I’m creating an app whereby a user chats to an NPC, the NPC is powered by Open AI. I want my app to automatically detect when the user speaks, and do stuff with the microphone input (send the audio to openai for speech to text transcription etc) and detect when the speech has stopped.
Meta’s Wit AI can capture mic audio and transcribe it but it offers no automatic voice detection feature, you have to press a key/button first to let it know you’re speaking, I don’t want that. Can anyone point me in the direction of what I want i.e. an existing software solution etc?
thx for the suggestion, I tried that, it worked sometimes but not reliably. I found a python library that does pretty good voice detection, i ran it’s code in a websocket server connected to my unity app. bit messy but it works.
@Tyke18@FarmerInATechStack I have the same question with FarmerInATechStack
I try to use Azure stream speech to text to do the transcription.

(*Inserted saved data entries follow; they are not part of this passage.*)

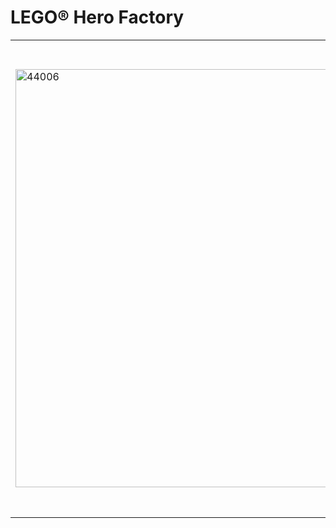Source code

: <h1>LEGO&reg; Hero Factory</h1>
<table style="width: 100%;">
<tbody>
<tr>
<td rowspan="2"><img src="https://www.lego.com/cdn/product-assets/product.img.pri/44006_prod.jpg" alt="44006" width="500" height="669" /></td>
<td>
<h2>44006 BREEZ</h2>
</td>
</tr>
<tr>
<td style="vertical-align: top;">Gyere be, BREEZ &ndash; jelentkezz azonnal a LEGO&reg; Hero Factory eligaz&iacute;t&oacute; szob&aacute;j&aacute;ban! A gonosz agyak v&iacute;rusk&eacute;nt terjednek a galaxisban, &eacute;s meg kell &aacute;ll&iacute;tani őket! Csatlakoztasd a LEGO Hero Factory k&uuml;l&ouml;nleges felszerel&eacute;seit: p&ouml;rgő peng&eacute;sfűr&eacute;szt, &iacute;jp&aacute;lc&aacute;t, p&aacute;nc&eacute;lozott szemellenzőt &eacute;s szuperbiztos hősmag-z&aacute;r&oacute;bilincseket. &Ouml;lt&ouml;zz be, &eacute;s szabadulj meg az agyront&oacute; rosszfi&uacute;kt&oacute;l!</td>
</tr>
</tbody>
</table>
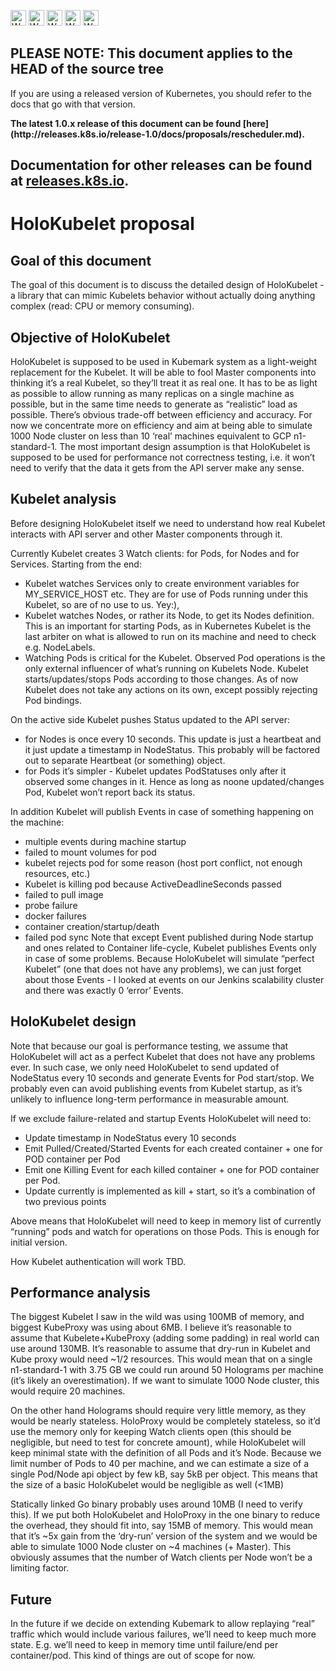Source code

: <!-- BEGIN MUNGE: UNVERSIONED_WARNING -->

<!-- BEGIN STRIP_FOR_RELEASE -->

<img src="http://kubernetes.io/img/warning.png" alt="WARNING"
     width="25" height="25">
<img src="http://kubernetes.io/img/warning.png" alt="WARNING"
     width="25" height="25">
<img src="http://kubernetes.io/img/warning.png" alt="WARNING"
     width="25" height="25">
<img src="http://kubernetes.io/img/warning.png" alt="WARNING"
     width="25" height="25">
<img src="http://kubernetes.io/img/warning.png" alt="WARNING"
     width="25" height="25">

<h2>PLEASE NOTE: This document applies to the HEAD of the source tree</h2>

If you are using a released version of Kubernetes, you should
refer to the docs that go with that version.

<strong>
The latest 1.0.x release of this document can be found
[here](http://releases.k8s.io/release-1.0/docs/proposals/rescheduler.md).

Documentation for other releases can be found at
[releases.k8s.io](http://releases.k8s.io).
</strong>
--

<!-- END STRIP_FOR_RELEASE -->

<!-- END MUNGE: UNVERSIONED_WARNING -->

# HoloKubelet proposal

## Goal of this document
The goal of this document is to discuss the detailed design of HoloKubelet - a library that can mimic Kubelets behavior without actually doing anything complex (read: CPU or memory consuming).

## Objective of HoloKubelet
HoloKubelet is supposed to be used in Kubemark system as a light-weight replacement for the Kubelet. It will be able to fool Master components into thinking it’s a real
Kubelet, so they’ll treat it as real one. It has to be as light as possible to allow running as many replicas on a single machine as possible, but in the same time needs to
generate as “realistic” load as possible. There’s obvious trade-off between efficiency and accuracy. For now we concentrate more on efficiency and aim at being able to simulate
1000 Node cluster on less than 10 ‘real’ machines equivalent to GCP n1-standard-1. The most important design assumption is that HoloKubelet is supposed to be used for
performance not correctness testing, i.e. it won’t need to verify that the data it gets from the API server make any sense.

## Kubelet analysis
Before designing HoloKubelet itself we need to understand how real Kubelet interacts with API server and other Master components through it.

Currently Kubelet creates 3 Watch clients: for Pods, for Nodes and for Services. Starting from the end:
- Kubelet watches Services only to create environment variables for MY_SERVICE_HOST etc. They are for use of Pods running under this Kubelet, so are of no use to us. Yey:),
- Kubelet watches Nodes, or rather its Node, to get its Nodes definition. This is an important for starting Pods, as in Kubernetes Kubelet is the last arbiter on what is allowed to run on its machine and need to check e.g. NodeLabels. 
- Watching Pods is critical for the Kubelet. Observed Pod operations is the only external influencer of what’s running on Kubelets Node. Kubelet starts/updates/stops Pods according to those changes. As of now Kubelet does not take any actions on its own, except possibly rejecting Pod bindings.

On the active side Kubelet pushes Status updated to the API server:
- for Nodes is once every 10 seconds. This update is just a heartbeat and it just update a timestamp in NodeStatus. This probably will be factored out to separate Heartbeat (or something) object.
- for Pods it’s simpler - Kubelet updates PodStatuses only after it observed some changes in it. Hence as long as noone updated/changes Pod, Kubelet won’t report back its status.

In addition Kubelet will publish Events in case of something happening on the machine:
- multiple events during machine startup
- failed to mount volumes for pod
- kubelet rejects pod for some reason (host port conflict, not enough resources, etc.)
- Kubelet is killing pod because ActiveDeadlineSeconds passed
- failed to pull image
- probe failure
- docker failures
- container creation/startup/death
- failed pod sync
Note that except Event published during Node startup and ones related to Container life-cycle, Kubelet publishes Events only in case of some problems. Because HoloKubelet will simulate “perfect Kubelet” (one that does not have any problems), we can just forget about those Events - I looked at events on our Jenkins scalability cluster and there was exactly 0 ‘error’ Events.

## HoloKubelet design
Note that because our goal is performance testing, we assume that HoloKubelet will act as a perfect Kubelet that does not have any problems ever. In such case, we only need
HoloKubelet to send updated of NodeStatus every 10 seconds and generate Events for Pod start/stop. We probably even can avoid publishing events from Kubelet startup, as it’s
unlikely to influence long-term performance in measurable amount.

If we exclude failure-related and startup Events HoloKubelet will need to:
- Update timestamp in NodeStatus every 10 seconds
- Emit Pulled/Created/Started Events for each created container + one for POD container per Pod
- Emit one Killing Event for each killed container + one for POD container per Pod.
- Update currently is implemented as kill + start, so it’s a combination of two previous points

Above means that HoloKubelet will need to keep in memory list of currently “running” pods and watch for operations on those Pods. This is enough for initial version.

How Kubelet authentication will work TBD.

## Performance analysis
The biggest Kubelet I saw in the wild was using 100MB of memory, and biggest KubeProxy was using about 6MB. I believe it’s reasonable to assume that Kubelete+KubeProxy (adding
some padding) in real world can use around 130MB. It’s reasonable to assume that dry-run in Kubelet and Kube proxy would need ~1/2 resources. This would mean that on a single
n1-standard-1 with 3.75 GB we could run around 50 Holograms per machine (it’s likely an overestimation). If we want to simulate 1000 Node cluster, this would require 20
machines.

On the other hand Holograms should require very little memory, as they would be nearly stateless. HoloProxy would be completely stateless, so it’d use the memory only for
keeping Watch clients open (this should be negligible, but need to test for concrete amount), while HoloKubelet will keep minimal state with the definition of all Pods and it’s
Node. Because we limit number of Pods to 40 per machine, and we can estimate a size of a single Pod/Node api object by few kB, say 5kB per object. This means that the size of a
basic HoloKubelet would be negligible as well (<1MB)

Statically linked Go binary probably uses around 10MB (I need to verify this). If we put both HoloKubelet and HoloProxy in the one binary to reduce the overhead, they should
fit into, say 15MB of memory. This would mean that it’s ~5x gain from the ‘dry-run’ version of the system and we would be able to simulate 1000 Node cluster on ~4 machines 
(+ Master). This obviously assumes that the number of Watch clients per Node won’t be a limiting factor.

## Future
In the future if we decide on extending Kubemark to allow replaying “real” traffic which would include various failures, we’ll need to keep much more state. E.g. we’ll need to
keep in memory time until failure/end per container/pod. This kind of things are out of scope for now.
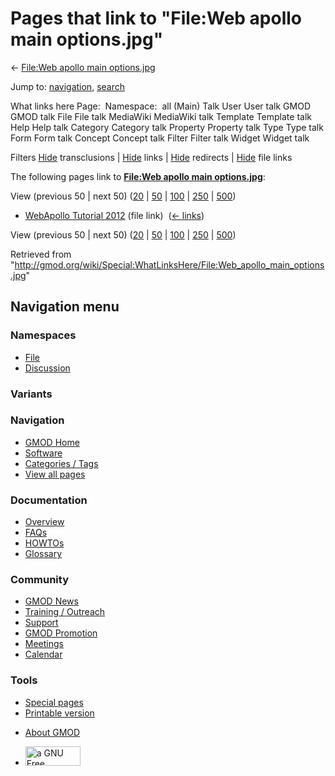 <div id="mw-page-base" class="noprint">

</div>

<div id="mw-head-base" class="noprint">

</div>

<div id="content" class="mw-body" role="main">

<span id="top"></span>

<div id="mw-js-message" style="display:none;">

</div>



# <span dir="auto">Pages that link to "File:Web apollo main options.jpg"</span>

<div id="bodyContent">

<div id="contentSub">

← [File:Web apollo main
options.jpg](/wiki/File:Web_apollo_main_options.jpg "File:Web apollo main options.jpg")

</div>

<div id="jump-to-nav" class="mw-jump">

Jump to: [navigation](#mw-navigation), [search](#p-search)

</div>

<div id="mw-content-text">

What links here Page:  Namespace:  all (Main) Talk User User talk GMOD
GMOD talk File File talk MediaWiki MediaWiki talk Template Template talk
Help Help talk Category Category talk Property Property talk Type Type
talk Form Form talk Concept Concept talk Filter Filter talk Widget
Widget talk

Filters
[Hide](/mediawiki/index.php?title=Special:WhatLinksHere/File:Web_apollo_main_options.jpg&hidetrans=1 "Special:WhatLinksHere/File:Web apollo main options.jpg")
transclusions \|
[Hide](/mediawiki/index.php?title=Special:WhatLinksHere/File:Web_apollo_main_options.jpg&hidelinks=1 "Special:WhatLinksHere/File:Web apollo main options.jpg")
links \|
[Hide](/mediawiki/index.php?title=Special:WhatLinksHere/File:Web_apollo_main_options.jpg&hideredirs=1 "Special:WhatLinksHere/File:Web apollo main options.jpg")
redirects \|
[Hide](/mediawiki/index.php?title=Special:WhatLinksHere/File:Web_apollo_main_options.jpg&hideimages=1 "Special:WhatLinksHere/File:Web apollo main options.jpg")
file links

The following pages link to **[File:Web apollo main
options.jpg](/wiki/File:Web_apollo_main_options.jpg "File:Web apollo main options.jpg")**:

View (previous 50 \| next 50)
([20](/mediawiki/index.php?title=Special:WhatLinksHere/File:Web_apollo_main_options.jpg&limit=20 "Special:WhatLinksHere/File:Web apollo main options.jpg")
\|
[50](/mediawiki/index.php?title=Special:WhatLinksHere/File:Web_apollo_main_options.jpg&limit=50 "Special:WhatLinksHere/File:Web apollo main options.jpg")
\|
[100](/mediawiki/index.php?title=Special:WhatLinksHere/File:Web_apollo_main_options.jpg&limit=100 "Special:WhatLinksHere/File:Web apollo main options.jpg")
\|
[250](/mediawiki/index.php?title=Special:WhatLinksHere/File:Web_apollo_main_options.jpg&limit=250 "Special:WhatLinksHere/File:Web apollo main options.jpg")
\|
[500](/mediawiki/index.php?title=Special:WhatLinksHere/File:Web_apollo_main_options.jpg&limit=500 "Special:WhatLinksHere/File:Web apollo main options.jpg"))

- [WebApollo Tutorial
  2012](/wiki/WebApollo_Tutorial_2012 "WebApollo Tutorial 2012") (file
  link) ‎ <span class="mw-whatlinkshere-tools">([←
  links](/mediawiki/index.php?title=Special:WhatLinksHere&target=WebApollo+Tutorial+2012 "Special:WhatLinksHere"))</span>

View (previous 50 \| next 50)
([20](/mediawiki/index.php?title=Special:WhatLinksHere/File:Web_apollo_main_options.jpg&limit=20 "Special:WhatLinksHere/File:Web apollo main options.jpg")
\|
[50](/mediawiki/index.php?title=Special:WhatLinksHere/File:Web_apollo_main_options.jpg&limit=50 "Special:WhatLinksHere/File:Web apollo main options.jpg")
\|
[100](/mediawiki/index.php?title=Special:WhatLinksHere/File:Web_apollo_main_options.jpg&limit=100 "Special:WhatLinksHere/File:Web apollo main options.jpg")
\|
[250](/mediawiki/index.php?title=Special:WhatLinksHere/File:Web_apollo_main_options.jpg&limit=250 "Special:WhatLinksHere/File:Web apollo main options.jpg")
\|
[500](/mediawiki/index.php?title=Special:WhatLinksHere/File:Web_apollo_main_options.jpg&limit=500 "Special:WhatLinksHere/File:Web apollo main options.jpg"))

</div>

<div class="printfooter">

Retrieved from
"<http://gmod.org/wiki/Special:WhatLinksHere/File:Web_apollo_main_options.jpg>"

</div>

<div id="catlinks" class="catlinks catlinks-allhidden">

</div>

<div class="visualClear">

</div>

</div>

</div>

<div id="mw-navigation">

## Navigation menu

<div id="mw-head">



<div id="left-navigation">

<div id="p-namespaces" class="vectorTabs" role="navigation"
aria-labelledby="p-namespaces-label">

### Namespaces

- <span id="ca-nstab-image"><a href="/wiki/File:Web_apollo_main_options.jpg" accesskey="c"
  title="View the file page [c]">File</a></span>
- <span id="ca-talk"><a
  href="/mediawiki/index.php?title=File_talk:Web_apollo_main_options.jpg&amp;action=edit&amp;redlink=1"
  accesskey="t"
  title="Discussion about the content page [t]">Discussion</a></span>

</div>

<div id="p-variants" class="vectorMenu emptyPortlet" role="navigation"
aria-labelledby="p-variants-label">

### 

### Variants[](#)

<div class="menu">

</div>

</div>

</div>

<div id="right-navigation">





</div>



</div>

</div>

</div>

<div id="mw-panel">

<div id="p-logo" role="banner">

<a href="/wiki/Main_Page"
style="background-image: url(http://gmod.org/images/GMOD-cogs.png);"
title="Visit the main page"></a>

</div>

<div id="p-Navigation" class="portal" role="navigation"
aria-labelledby="p-Navigation-label">

### Navigation

<div class="body">

- <span id="n-GMOD-Home">[GMOD Home](/wiki/Main_Page)</span>
- <span id="n-Software">[Software](/wiki/GMOD_Components)</span>
- <span id="n-Categories-.2F-Tags">[Categories /
  Tags](/wiki/Categories)</span>
- <span id="n-View-all-pages">[View all
  pages](/wiki/Special:AllPages)</span>

</div>

</div>

<div id="p-Documentation" class="portal" role="navigation"
aria-labelledby="p-Documentation-label">

### Documentation

<div class="body">

- <span id="n-Overview">[Overview](/wiki/Overview)</span>
- <span id="n-FAQs">[FAQs](/wiki/Category:FAQ)</span>
- <span id="n-HOWTOs">[HOWTOs](/wiki/Category:HOWTO)</span>
- <span id="n-Glossary">[Glossary](/wiki/Glossary)</span>

</div>

</div>

<div id="p-Community" class="portal" role="navigation"
aria-labelledby="p-Community-label">

### Community

<div class="body">

- <span id="n-GMOD-News">[GMOD News](/wiki/GMOD_News)</span>
- <span id="n-Training-.2F-Outreach">[Training /
  Outreach](/wiki/Training_and_Outreach)</span>
- <span id="n-Support">[Support](/wiki/Support)</span>
- <span id="n-GMOD-Promotion">[GMOD
  Promotion](/wiki/GMOD_Promotion)</span>
- <span id="n-Meetings">[Meetings](/wiki/Meetings)</span>
- <span id="n-Calendar">[Calendar](/wiki/Calendar)</span>

</div>

</div>

<div id="p-tb" class="portal" role="navigation"
aria-labelledby="p-tb-label">

### Tools

<div class="body">

- <span id="t-specialpages"><a href="/wiki/Special:SpecialPages" accesskey="q"
  title="A list of all special pages [q]">Special pages</a></span>
- <span id="t-print"><a
  href="/mediawiki/index.php?title=Special:WhatLinksHere/File:Web_apollo_main_options.jpg&amp;printable=yes"
  rel="alternate" accesskey="p"
  title="Printable version of this page [p]">Printable version</a></span>

</div>

</div>

</div>

</div>

<div id="footer" role="contentinfo">

- <span id="footer-places-about">[About
  GMOD](/wiki/GMOD:About "GMOD:About")</span>

<!-- -->

- <span id="footer-copyrightico">[<img src="http://www.gnu.org/graphics/gfdl-logo-small.png" width="88"
  height="31" alt="a GNU Free Documentation License" />](http://www.gnu.org/licenses/fdl-1.3.html)</span>




</div>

And I also need the automatic voice detection so that it can stop crorrectly?
I also wanna ask
Can you please point me to which Python library helped?
(Same question) Does Wit AI offer speech to text transcription too, or did you find that Open AI was the only solution?
@carton22liu_unity I’ve gotten text-to-speech working using the OpenAI options and some scripts for microphone recording. However, I’m not doing automatic speech detection. I press a button to start recording from the mic.
If interested, I’m also on Discord at farmerinatechstack
Nice, you can probably skip that if you’re up for just using the APIs directly but it can also be really nice to have a solution that “just works” and someone else maintains.